[Records from a data collection]
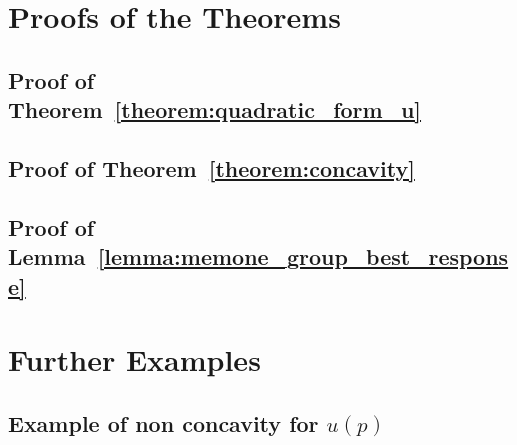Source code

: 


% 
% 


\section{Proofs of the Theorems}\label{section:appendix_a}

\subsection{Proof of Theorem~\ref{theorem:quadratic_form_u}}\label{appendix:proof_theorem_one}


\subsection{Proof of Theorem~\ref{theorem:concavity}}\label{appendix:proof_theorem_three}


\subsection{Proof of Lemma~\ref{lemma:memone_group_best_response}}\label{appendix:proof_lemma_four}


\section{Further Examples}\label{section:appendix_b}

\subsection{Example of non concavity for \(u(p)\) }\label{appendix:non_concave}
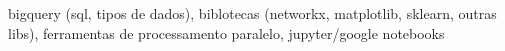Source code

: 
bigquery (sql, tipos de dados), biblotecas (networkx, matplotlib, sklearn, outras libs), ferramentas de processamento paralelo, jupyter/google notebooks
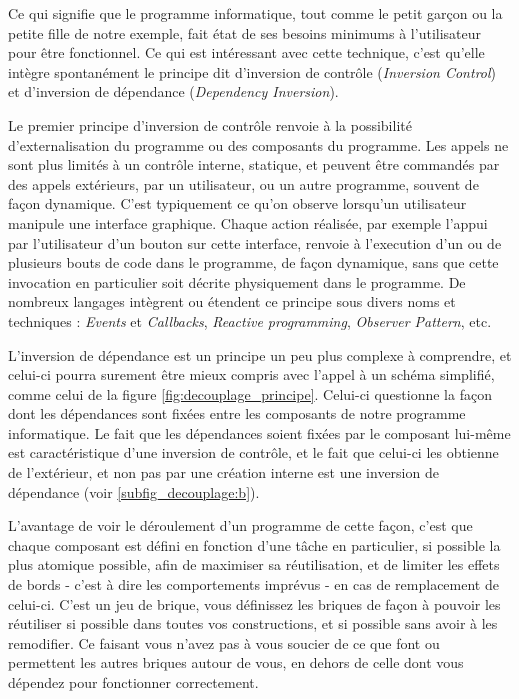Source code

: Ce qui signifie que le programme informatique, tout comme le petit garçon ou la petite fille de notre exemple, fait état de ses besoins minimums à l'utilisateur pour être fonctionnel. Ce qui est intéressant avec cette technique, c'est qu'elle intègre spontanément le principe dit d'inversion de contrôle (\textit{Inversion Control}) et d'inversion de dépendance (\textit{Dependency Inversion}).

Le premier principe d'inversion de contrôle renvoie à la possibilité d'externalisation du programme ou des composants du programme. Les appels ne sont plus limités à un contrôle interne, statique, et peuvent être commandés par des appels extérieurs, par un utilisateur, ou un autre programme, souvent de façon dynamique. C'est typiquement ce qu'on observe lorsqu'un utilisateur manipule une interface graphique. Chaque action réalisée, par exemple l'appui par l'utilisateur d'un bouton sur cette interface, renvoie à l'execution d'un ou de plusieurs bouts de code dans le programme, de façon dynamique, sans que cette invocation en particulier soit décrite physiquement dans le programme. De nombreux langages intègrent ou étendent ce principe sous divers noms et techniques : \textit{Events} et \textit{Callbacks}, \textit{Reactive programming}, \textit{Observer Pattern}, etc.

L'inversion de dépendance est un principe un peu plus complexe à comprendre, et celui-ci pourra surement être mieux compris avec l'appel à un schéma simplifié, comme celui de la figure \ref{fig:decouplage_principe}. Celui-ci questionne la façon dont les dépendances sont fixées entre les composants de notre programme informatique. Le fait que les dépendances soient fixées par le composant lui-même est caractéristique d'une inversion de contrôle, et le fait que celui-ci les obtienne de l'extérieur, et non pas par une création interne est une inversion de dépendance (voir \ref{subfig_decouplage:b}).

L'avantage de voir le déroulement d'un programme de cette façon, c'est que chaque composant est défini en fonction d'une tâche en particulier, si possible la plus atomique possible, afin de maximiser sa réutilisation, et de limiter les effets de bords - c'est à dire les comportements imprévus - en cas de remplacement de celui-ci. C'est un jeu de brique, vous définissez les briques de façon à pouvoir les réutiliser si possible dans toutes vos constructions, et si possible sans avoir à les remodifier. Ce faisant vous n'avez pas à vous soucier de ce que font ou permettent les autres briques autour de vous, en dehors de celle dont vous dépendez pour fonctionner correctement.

» WHAT THIS TASK INVOLVES
When you reproduce the entries above, keep every word exactly and leave out each picture.

» WRITTEN RESPONSE
Source code

: 


% 
% 


\section{Proofs of the Theorems}\label{section:appendix_a}

\subsection{Proof of Theorem~\ref{theorem:quadratic_form_u}}\label{appendix:proof_theorem_one}


\subsection{Proof of Theorem~\ref{theorem:concavity}}\label{appendix:proof_theorem_three}


\subsection{Proof of Lemma~\ref{lemma:memone_group_best_response}}\label{appendix:proof_lemma_four}


\section{Further Examples}\label{section:appendix_b}

\subsection{Example of non concavity for \(u(p)\) }\label{appendix:non_concave}
Source code

: 
bigquery (sql, tipos de dados), biblotecas (networkx, matplotlib, sklearn, outras libs), ferramentas de processamento paralelo, jupyter/google notebooks
Source code

: Ce qui signifie que le programme informatique, tout comme le petit garçon ou la petite fille de notre exemple, fait état de ses besoins minimums à l'utilisateur pour être fonctionnel. Ce qui est intéressant avec cette technique, c'est qu'elle intègre spontanément le principe dit d'inversion de contrôle (\textit{Inversion Control}) et d'inversion de dépendance (\textit{Dependency Inversion}).

Le premier principe d'inversion de contrôle renvoie à la possibilité d'externalisation du programme ou des composants du programme. Les appels ne sont plus limités à un contrôle interne, statique, et peuvent être commandés par des appels extérieurs, par un utilisateur, ou un autre programme, souvent de façon dynamique. C'est typiquement ce qu'on observe lorsqu'un utilisateur manipule une interface graphique. Chaque action réalisée, par exemple l'appui par l'utilisateur d'un bouton sur cette interface, renvoie à l'execution d'un ou de plusieurs bouts de code dans le programme, de façon dynamique, sans que cette invocation en particulier soit décrite physiquement dans le programme. De nombreux langages intègrent ou étendent ce principe sous divers noms et techniques : \textit{Events} et \textit{Callbacks}, \textit{Reactive programming}, \textit{Observer Pattern}, etc.

L'inversion de dépendance est un principe un peu plus complexe à comprendre, et celui-ci pourra surement être mieux compris avec l'appel à un schéma simplifié, comme celui de la figure \ref{fig:decouplage_principe}. Celui-ci questionne la façon dont les dépendances sont fixées entre les composants de notre programme informatique. Le fait que les dépendances soient fixées par le composant lui-même est caractéristique d'une inversion de contrôle, et le fait que celui-ci les obtienne de l'extérieur, et non pas par une création interne est une inversion de dépendance (voir \ref{subfig_decouplage:b}).

L'avantage de voir le déroulement d'un programme de cette façon, c'est que chaque composant est défini en fonction d'une tâche en particulier, si possible la plus atomique possible, afin de maximiser sa réutilisation, et de limiter les effets de bords - c'est à dire les comportements imprévus - en cas de remplacement de celui-ci. C'est un jeu de brique, vous définissez les briques de façon à pouvoir les réutiliser si possible dans toutes vos constructions, et si possible sans avoir à les remodifier. Ce faisant vous n'avez pas à vous soucier de ce que font ou permettent les autres briques autour de vous, en dehors de celle dont vous dépendez pour fonctionner correctement.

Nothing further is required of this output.